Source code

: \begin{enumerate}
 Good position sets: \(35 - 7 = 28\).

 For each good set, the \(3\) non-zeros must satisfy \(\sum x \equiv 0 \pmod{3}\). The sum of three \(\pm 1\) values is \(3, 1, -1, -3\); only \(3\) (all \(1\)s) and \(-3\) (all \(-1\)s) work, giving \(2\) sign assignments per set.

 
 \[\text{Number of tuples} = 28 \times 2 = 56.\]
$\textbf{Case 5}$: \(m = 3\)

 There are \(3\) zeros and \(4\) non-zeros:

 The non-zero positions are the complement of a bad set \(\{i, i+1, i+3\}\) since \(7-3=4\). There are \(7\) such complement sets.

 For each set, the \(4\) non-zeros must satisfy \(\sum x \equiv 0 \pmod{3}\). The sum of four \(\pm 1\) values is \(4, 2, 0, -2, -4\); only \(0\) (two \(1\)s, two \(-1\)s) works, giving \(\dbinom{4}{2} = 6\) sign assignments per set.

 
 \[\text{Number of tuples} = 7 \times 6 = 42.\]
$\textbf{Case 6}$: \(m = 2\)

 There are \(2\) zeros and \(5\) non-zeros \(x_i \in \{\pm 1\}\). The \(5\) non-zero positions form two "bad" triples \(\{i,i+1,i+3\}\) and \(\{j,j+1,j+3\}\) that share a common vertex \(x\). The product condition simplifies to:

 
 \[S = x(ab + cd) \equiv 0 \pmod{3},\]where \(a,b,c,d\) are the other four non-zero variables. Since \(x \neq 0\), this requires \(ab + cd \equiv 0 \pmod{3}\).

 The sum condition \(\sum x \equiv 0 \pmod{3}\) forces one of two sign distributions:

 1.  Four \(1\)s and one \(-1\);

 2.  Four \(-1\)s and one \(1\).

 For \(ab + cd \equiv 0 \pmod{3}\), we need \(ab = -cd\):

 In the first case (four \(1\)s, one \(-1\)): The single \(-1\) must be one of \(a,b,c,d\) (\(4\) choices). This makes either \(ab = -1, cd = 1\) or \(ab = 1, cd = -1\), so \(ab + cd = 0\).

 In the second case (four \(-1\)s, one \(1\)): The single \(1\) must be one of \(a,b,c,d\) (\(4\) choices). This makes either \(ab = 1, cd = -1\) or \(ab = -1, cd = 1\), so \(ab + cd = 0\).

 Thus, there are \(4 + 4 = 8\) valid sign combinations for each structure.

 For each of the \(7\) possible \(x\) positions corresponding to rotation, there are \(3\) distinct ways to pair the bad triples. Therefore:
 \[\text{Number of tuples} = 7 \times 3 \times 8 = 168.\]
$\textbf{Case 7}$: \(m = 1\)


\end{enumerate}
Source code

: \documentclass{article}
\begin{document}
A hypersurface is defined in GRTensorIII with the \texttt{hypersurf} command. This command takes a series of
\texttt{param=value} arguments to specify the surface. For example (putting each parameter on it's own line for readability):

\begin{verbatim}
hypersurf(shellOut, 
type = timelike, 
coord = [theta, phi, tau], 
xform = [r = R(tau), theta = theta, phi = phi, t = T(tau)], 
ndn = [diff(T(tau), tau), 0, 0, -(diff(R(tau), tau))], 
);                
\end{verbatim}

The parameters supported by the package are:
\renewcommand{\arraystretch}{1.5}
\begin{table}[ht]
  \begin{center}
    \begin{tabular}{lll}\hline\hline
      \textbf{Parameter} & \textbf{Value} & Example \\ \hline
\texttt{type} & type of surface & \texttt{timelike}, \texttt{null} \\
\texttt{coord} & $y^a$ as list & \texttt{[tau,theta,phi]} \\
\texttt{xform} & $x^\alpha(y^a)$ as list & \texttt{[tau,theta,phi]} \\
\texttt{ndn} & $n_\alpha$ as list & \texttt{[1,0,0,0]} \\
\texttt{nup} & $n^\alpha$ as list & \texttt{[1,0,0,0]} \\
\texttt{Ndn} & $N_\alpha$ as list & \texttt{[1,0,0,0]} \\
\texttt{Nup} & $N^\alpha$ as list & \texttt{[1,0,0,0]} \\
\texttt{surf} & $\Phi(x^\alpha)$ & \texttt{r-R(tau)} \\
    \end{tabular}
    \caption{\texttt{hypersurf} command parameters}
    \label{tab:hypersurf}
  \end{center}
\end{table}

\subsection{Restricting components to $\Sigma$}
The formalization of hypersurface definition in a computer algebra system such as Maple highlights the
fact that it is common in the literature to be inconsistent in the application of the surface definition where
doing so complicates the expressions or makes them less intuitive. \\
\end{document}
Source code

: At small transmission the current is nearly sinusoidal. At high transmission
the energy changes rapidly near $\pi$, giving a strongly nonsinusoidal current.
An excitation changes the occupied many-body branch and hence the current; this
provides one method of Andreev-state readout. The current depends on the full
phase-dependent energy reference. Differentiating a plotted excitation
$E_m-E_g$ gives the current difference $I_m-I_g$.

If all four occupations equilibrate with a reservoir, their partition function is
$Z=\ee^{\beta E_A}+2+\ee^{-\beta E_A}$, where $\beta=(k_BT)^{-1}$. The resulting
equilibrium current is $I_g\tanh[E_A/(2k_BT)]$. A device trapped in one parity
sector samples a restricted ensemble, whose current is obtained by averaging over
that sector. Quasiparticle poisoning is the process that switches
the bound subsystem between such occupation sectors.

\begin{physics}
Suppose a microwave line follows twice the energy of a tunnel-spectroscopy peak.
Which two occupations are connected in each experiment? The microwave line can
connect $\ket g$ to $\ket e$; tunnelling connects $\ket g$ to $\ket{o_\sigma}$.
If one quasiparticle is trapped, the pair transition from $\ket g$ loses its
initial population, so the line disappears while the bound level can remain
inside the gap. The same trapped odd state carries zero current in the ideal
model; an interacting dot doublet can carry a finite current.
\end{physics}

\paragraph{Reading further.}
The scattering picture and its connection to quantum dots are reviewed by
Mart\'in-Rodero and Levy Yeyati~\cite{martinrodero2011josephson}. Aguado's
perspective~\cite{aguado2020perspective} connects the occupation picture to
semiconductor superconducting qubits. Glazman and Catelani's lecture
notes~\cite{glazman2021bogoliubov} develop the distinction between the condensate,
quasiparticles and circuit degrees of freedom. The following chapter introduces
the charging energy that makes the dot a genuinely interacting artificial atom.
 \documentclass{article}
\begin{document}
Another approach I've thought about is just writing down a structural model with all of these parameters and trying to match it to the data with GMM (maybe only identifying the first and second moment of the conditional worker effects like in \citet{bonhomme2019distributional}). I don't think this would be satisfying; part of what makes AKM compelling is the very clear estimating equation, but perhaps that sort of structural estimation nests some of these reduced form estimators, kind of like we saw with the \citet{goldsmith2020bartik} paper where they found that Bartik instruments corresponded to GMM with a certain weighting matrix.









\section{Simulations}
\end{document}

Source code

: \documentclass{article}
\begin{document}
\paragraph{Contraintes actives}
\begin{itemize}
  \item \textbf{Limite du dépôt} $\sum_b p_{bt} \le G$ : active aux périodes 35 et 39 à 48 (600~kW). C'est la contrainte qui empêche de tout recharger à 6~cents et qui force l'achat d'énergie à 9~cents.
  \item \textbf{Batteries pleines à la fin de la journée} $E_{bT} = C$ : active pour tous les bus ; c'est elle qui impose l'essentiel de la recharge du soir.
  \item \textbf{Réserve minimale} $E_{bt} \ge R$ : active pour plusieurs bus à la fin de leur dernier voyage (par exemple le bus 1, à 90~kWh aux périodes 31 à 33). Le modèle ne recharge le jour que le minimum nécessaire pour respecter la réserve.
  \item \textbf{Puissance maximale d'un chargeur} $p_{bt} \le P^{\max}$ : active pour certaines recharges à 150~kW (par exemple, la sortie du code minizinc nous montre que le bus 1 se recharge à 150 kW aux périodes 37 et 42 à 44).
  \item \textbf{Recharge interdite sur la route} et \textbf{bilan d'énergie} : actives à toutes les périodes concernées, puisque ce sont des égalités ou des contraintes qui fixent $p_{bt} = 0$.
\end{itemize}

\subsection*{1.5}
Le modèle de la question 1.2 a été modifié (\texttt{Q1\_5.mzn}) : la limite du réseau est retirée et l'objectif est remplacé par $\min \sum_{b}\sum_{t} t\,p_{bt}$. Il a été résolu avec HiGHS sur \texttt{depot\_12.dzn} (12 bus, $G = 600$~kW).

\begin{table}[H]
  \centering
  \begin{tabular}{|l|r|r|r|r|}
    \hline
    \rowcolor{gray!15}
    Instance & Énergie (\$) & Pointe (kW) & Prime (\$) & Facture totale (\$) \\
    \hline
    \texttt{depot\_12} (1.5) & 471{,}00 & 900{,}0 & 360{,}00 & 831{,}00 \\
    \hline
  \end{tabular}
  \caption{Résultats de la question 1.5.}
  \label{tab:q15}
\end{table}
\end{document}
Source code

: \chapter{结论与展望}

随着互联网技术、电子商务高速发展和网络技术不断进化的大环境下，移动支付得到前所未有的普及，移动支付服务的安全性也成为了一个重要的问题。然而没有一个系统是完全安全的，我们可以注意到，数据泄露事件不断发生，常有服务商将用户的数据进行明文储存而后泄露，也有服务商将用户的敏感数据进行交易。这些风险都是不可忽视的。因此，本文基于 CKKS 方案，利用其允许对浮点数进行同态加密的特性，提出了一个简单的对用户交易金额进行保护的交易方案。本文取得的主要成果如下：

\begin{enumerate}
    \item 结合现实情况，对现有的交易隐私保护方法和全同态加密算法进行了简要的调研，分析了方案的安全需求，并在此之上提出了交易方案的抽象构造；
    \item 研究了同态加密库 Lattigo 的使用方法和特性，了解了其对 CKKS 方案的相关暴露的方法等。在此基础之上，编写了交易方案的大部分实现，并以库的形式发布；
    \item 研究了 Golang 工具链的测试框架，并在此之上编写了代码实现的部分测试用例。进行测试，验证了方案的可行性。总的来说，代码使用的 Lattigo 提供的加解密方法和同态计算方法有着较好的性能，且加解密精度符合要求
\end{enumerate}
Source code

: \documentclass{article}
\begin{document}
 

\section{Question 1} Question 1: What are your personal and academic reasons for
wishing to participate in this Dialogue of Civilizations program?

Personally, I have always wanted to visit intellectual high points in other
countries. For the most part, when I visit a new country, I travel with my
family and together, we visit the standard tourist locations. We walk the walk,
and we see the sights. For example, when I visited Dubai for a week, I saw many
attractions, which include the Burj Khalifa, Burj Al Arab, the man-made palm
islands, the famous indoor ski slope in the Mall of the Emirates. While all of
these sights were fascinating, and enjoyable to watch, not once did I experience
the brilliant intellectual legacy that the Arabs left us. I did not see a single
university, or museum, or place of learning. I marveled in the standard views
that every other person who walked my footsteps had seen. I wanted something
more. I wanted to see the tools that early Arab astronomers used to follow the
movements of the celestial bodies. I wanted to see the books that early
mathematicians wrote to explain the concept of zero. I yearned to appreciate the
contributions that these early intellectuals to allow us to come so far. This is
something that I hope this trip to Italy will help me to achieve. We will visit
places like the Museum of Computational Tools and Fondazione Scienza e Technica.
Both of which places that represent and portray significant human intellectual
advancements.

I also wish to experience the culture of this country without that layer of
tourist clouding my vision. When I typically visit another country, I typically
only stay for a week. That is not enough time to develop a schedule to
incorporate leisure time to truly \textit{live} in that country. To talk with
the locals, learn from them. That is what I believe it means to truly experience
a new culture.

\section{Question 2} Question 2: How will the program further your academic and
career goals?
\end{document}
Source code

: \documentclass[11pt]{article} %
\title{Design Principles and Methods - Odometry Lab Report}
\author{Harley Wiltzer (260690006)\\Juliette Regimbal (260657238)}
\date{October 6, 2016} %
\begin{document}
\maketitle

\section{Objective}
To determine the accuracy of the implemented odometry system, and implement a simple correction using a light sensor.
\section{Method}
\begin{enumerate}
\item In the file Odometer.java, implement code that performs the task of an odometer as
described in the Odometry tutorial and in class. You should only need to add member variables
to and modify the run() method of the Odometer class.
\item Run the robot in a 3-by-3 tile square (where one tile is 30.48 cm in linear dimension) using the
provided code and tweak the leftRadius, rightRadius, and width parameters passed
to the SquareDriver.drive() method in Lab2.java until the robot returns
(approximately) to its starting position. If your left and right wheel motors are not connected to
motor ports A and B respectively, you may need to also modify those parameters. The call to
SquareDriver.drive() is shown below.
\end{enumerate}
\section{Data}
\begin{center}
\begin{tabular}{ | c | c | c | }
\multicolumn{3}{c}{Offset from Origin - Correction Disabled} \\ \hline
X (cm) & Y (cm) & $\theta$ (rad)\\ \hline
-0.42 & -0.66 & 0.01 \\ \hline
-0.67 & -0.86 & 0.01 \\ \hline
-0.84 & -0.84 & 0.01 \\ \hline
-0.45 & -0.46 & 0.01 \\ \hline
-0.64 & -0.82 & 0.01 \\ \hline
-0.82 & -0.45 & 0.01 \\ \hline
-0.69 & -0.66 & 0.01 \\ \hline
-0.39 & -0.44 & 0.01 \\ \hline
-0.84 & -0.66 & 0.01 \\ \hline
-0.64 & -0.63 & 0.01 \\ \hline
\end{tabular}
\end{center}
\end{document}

■ ■ ■ ■ ■

[Activity]
Across all of the records above, how many lines include the string "country"? Answer with one number only.

[Problem solution]
4